Provided material –
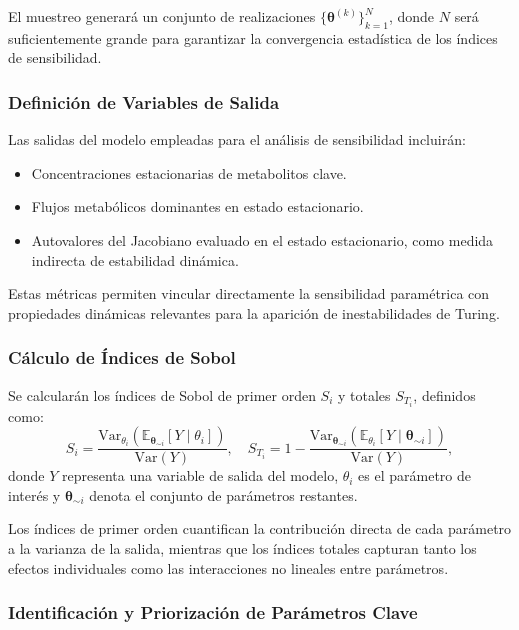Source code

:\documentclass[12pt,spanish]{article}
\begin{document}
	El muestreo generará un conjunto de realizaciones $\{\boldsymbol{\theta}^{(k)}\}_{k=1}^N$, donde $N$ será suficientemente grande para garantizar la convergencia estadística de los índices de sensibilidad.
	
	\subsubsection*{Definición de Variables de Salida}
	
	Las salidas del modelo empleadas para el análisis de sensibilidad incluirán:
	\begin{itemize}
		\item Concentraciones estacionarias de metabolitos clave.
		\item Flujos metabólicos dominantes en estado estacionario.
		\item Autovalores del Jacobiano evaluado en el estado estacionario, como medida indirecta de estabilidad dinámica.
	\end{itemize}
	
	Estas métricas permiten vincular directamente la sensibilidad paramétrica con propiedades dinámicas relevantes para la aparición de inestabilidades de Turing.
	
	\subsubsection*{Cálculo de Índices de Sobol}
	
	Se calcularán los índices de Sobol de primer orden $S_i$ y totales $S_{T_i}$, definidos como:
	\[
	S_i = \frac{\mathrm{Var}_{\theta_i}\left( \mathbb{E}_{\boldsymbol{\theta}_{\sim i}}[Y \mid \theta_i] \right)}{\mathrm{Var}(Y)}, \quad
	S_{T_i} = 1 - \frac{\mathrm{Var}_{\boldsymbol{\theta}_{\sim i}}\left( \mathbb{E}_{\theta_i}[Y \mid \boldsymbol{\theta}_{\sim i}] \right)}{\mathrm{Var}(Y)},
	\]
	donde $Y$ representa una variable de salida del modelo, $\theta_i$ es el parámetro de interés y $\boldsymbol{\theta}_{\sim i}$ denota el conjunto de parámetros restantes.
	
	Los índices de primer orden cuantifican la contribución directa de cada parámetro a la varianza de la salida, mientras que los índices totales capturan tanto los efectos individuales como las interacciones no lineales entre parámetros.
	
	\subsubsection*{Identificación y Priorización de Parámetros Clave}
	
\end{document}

---

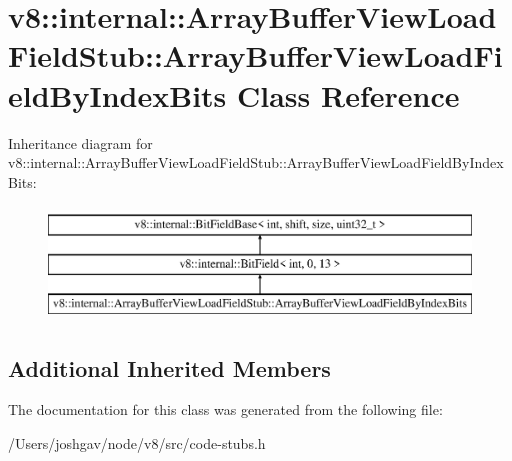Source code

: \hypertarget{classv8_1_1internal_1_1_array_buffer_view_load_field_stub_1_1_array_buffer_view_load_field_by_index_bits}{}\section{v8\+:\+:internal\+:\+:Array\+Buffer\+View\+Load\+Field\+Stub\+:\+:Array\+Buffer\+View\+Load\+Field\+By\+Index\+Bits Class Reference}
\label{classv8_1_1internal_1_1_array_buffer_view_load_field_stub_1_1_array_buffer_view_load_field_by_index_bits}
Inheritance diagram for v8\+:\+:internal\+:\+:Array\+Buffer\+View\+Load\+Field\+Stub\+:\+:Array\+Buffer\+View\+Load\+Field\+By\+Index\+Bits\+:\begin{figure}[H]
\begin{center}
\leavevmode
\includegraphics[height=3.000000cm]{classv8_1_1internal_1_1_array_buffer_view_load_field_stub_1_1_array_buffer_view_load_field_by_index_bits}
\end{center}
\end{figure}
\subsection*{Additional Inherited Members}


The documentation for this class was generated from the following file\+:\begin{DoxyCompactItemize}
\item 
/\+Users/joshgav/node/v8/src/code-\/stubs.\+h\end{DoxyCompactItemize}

Try it –
Find the lines above that contain the word "begin" and collect them.

Solution to this problem –
\begin{document}
	\begin{itemize}
Inheritance diagram for v8\+:\+:internal\+:\+:Array\+Buffer\+View\+Load\+Field\+Stub\+:\+:Array\+Buffer\+View\+Load\+Field\+By\+Index\+Bits\+:\begin{figure}[H]
\begin{center}
The documentation for this class was generated from the following file\+:\begin{DoxyCompactItemize}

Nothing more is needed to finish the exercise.